Believing its members should not have to choose between self-censorship and possible discipline or loss of license, the Missouri State Teachers Association sued to enjoin implementation of the troubling language, claiming that it was overbroad, vague and an impermissible prior restraint. On Aug. 26, citing the “staggering” breadth of the law and its chilling effect on legitimate speech, Circuit Judge Jon E. Beetem granted a preliminary injunction. On Oct. 19, the governor signed a bill (again, overwhelmingly passed) repealing the offending provisions. But against his wishes the legislature required school districts to come up with their own policies on appropriate use by teachers and students of the electronic media.
Passing the buck downward is unlikely to improve matters. More likely, this approach will only give myriad districts — Missouri alone has more than 500 — a local option on the First Amendment. A better strategy would be to enact an improved state law. Narrower and clearer limitations would probably survive constitutional scrutiny. For example, restricting Internet contact between teachers and students, other than their own children, to school-approved, work-related sites might well pass muster. Under the Pickering-Connick-Garcetti test governing speech by public employees, such regulation would be proper since teacher-pupil fraternization does not involve matters of public concern. (The result under a variant of the Tinker-Hazelwood standards applicable to student speech, which some courts have employed in this area, is less certain as it is more protective of speech.)

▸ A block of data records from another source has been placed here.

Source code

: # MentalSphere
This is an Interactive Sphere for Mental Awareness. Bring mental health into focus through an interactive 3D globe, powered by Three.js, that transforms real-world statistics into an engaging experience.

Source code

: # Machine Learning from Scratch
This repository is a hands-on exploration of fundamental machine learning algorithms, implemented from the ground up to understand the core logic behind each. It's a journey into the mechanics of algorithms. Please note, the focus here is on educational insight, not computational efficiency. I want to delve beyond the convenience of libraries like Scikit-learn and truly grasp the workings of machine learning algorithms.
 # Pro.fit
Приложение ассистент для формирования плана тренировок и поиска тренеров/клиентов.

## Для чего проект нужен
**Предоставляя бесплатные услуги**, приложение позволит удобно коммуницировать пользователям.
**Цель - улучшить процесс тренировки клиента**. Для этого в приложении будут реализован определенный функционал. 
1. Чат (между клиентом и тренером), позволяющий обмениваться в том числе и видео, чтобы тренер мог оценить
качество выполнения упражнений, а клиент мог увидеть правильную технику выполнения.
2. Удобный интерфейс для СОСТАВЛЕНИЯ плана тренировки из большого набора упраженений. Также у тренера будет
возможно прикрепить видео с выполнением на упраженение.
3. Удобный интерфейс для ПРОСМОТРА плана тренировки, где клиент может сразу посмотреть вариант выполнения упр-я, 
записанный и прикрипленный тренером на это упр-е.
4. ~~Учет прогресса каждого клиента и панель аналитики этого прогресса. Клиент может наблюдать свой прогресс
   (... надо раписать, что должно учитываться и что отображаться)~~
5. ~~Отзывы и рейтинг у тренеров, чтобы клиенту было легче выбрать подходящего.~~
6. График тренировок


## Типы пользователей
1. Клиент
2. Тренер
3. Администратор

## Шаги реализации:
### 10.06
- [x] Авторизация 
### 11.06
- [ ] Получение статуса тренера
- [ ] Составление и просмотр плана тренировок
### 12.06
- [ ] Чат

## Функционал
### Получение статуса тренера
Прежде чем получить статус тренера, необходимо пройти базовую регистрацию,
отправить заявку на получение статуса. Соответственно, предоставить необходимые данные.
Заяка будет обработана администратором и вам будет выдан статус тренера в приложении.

Yet a policy’s possible validity does not settle its advisability. Teens prefer “one-stop” shopping: They will visit their own and their friends’, or teacher-friends’, sites and probably ignore the school’s. Moreover, students might well seek needed help from teachers, guidance on anything from homework to bullying or problems at home, in a private Internet setting when they would not do so in person, on a Facebook “wall,” or — needless to say — on a school Web page. Do we really want to bar all such communication? Although the technology may be new, the basic problem remains the same: Should we outlaw much “good speech” as the price of preventing “bad speech”?